--- Provided information Enclosed Below ---

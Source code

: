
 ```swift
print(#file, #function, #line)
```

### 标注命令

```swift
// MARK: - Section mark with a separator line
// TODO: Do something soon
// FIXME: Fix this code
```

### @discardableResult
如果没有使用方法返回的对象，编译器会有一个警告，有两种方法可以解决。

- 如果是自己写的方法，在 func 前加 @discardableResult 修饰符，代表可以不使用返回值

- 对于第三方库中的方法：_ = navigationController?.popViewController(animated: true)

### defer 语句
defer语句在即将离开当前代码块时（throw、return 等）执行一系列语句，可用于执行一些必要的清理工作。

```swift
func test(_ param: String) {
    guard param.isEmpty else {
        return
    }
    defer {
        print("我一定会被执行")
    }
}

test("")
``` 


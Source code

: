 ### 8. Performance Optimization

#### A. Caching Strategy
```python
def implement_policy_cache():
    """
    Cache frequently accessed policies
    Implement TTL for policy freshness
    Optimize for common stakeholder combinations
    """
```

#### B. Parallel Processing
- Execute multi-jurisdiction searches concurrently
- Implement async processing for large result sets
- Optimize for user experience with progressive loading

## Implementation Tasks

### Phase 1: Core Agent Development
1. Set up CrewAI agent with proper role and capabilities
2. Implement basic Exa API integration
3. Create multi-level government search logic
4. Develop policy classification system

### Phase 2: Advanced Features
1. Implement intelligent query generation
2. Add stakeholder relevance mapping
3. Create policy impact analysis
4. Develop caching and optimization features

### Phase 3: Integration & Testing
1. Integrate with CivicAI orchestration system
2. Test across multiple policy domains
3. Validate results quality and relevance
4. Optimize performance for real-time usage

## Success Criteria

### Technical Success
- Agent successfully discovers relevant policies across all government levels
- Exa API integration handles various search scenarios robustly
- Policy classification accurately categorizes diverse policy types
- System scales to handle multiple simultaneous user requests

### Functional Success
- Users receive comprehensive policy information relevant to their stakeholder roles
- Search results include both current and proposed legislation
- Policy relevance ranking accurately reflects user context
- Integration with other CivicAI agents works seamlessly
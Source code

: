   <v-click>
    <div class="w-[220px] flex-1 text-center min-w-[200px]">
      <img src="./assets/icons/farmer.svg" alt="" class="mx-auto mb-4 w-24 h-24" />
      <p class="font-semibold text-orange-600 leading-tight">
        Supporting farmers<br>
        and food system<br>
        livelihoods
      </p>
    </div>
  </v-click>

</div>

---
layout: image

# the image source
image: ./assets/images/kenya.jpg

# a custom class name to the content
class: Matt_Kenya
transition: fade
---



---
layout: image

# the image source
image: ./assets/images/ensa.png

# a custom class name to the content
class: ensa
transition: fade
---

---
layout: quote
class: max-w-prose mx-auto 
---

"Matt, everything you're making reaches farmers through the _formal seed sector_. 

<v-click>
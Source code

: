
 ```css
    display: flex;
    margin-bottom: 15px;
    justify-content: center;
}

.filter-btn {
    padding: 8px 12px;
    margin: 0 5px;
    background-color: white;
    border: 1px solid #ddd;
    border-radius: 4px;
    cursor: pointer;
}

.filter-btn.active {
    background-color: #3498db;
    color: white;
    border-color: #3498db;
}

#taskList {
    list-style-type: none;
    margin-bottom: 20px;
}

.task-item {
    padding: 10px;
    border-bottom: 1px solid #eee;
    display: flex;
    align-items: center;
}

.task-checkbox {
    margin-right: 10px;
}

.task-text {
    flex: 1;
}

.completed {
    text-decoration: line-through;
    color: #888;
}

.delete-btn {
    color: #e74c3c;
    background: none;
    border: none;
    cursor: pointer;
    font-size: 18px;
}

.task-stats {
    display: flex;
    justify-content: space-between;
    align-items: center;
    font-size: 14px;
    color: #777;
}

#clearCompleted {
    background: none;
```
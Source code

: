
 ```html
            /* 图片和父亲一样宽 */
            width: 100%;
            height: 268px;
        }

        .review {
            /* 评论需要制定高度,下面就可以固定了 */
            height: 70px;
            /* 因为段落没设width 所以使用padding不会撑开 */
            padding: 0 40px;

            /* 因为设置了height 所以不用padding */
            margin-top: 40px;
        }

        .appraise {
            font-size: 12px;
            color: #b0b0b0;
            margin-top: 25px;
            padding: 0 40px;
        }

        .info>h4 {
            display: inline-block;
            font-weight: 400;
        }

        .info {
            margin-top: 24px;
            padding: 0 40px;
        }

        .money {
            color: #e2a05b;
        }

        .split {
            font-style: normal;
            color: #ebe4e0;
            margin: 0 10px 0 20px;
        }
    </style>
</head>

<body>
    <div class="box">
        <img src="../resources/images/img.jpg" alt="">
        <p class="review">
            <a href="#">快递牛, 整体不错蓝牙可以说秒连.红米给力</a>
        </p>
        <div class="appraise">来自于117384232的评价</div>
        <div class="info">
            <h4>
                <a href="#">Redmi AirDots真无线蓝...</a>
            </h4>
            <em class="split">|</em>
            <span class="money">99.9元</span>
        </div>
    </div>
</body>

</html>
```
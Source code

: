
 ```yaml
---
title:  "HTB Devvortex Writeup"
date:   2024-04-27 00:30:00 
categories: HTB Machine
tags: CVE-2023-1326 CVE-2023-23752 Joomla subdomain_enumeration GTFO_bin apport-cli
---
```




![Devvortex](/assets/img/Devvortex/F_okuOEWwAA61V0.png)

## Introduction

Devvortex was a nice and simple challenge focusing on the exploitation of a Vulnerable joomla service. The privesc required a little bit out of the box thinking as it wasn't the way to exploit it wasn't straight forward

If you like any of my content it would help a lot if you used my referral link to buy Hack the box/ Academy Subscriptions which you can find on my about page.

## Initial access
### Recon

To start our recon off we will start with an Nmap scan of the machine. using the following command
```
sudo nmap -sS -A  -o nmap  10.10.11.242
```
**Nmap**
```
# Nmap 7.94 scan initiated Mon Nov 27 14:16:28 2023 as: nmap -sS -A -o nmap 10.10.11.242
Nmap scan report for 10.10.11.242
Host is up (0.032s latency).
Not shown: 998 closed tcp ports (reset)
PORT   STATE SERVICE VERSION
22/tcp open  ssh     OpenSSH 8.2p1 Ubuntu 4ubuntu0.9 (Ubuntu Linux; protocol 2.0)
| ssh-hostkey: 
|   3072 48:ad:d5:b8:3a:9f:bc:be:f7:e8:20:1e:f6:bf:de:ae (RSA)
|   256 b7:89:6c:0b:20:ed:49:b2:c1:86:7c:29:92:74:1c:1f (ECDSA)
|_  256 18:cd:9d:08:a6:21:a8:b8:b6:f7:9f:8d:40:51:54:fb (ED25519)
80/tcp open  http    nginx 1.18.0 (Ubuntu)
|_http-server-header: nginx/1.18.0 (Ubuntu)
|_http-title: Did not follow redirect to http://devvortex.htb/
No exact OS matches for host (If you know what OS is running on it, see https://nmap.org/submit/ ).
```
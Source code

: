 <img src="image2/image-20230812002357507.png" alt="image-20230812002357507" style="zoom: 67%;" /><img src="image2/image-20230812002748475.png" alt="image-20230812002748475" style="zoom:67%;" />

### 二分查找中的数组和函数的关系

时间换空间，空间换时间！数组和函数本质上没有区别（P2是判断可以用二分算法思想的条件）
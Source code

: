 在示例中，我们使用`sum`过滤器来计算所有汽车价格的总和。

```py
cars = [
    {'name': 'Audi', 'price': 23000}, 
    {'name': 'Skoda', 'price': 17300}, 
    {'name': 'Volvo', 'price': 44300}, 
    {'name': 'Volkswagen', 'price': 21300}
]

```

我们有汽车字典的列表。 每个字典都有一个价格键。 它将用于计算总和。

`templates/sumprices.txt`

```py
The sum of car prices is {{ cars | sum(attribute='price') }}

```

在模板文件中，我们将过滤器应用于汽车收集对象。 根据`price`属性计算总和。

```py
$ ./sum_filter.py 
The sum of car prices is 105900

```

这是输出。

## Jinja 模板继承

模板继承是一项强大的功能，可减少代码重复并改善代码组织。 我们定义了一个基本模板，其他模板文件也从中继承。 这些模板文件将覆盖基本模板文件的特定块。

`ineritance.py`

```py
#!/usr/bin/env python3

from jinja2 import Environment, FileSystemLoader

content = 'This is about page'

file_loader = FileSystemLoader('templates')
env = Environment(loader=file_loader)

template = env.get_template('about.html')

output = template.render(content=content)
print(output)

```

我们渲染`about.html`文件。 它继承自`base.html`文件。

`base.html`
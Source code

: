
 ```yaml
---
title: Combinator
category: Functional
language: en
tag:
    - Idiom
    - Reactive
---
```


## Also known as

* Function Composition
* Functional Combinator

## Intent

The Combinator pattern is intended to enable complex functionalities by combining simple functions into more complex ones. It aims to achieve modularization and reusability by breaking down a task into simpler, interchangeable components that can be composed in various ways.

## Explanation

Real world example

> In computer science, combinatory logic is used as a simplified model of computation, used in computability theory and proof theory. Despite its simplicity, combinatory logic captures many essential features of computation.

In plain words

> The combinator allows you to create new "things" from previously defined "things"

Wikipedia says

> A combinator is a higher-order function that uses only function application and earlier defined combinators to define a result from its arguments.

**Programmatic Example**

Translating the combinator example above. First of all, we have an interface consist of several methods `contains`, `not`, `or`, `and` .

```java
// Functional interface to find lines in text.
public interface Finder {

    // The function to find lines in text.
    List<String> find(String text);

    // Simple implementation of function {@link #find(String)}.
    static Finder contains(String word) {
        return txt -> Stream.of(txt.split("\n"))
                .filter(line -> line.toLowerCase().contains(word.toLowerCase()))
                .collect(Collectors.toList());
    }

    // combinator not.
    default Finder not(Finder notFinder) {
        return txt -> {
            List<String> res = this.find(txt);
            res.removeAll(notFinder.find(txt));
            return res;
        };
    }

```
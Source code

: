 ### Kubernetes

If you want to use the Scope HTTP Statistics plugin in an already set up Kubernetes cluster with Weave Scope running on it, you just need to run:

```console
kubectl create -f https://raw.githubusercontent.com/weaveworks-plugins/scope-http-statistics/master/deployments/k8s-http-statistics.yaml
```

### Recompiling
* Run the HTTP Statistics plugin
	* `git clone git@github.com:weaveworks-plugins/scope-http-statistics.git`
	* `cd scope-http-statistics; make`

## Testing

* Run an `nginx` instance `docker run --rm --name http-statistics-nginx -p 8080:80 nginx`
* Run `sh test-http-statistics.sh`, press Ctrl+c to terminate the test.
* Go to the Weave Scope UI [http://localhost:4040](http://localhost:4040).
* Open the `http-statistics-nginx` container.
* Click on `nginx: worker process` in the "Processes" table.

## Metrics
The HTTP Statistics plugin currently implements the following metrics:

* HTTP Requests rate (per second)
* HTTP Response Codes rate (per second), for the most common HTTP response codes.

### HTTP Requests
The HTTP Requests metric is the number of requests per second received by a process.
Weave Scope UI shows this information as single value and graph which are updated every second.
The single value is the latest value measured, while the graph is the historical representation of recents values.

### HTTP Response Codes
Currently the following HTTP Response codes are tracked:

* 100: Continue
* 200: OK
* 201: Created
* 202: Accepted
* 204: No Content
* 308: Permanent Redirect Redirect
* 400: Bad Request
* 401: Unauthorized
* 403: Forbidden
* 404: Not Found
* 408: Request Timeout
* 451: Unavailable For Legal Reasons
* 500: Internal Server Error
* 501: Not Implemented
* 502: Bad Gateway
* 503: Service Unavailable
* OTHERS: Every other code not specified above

--- End of Enclosed Provided information ---

In the entries above, restate word for word the lines between the one holding "#### B. Parallel Processing" and the one holding "2. Add stakeholder relevance mapping", inclusive, and nothing besides.

**Response to this exercise**
#### B. Parallel Processing
- Execute multi-jurisdiction searches concurrently
- Implement async processing for large result sets
- Optimize for user experience with progressive loading

## Implementation Tasks

### Phase 1: Core Agent Development
1. Set up CrewAI agent with proper role and capabilities
2. Implement basic Exa API integration
3. Create multi-level government search logic
4. Develop policy classification system

### Phase 2: Advanced Features
1. Implement intelligent query generation
2. Add stakeholder relevance mapping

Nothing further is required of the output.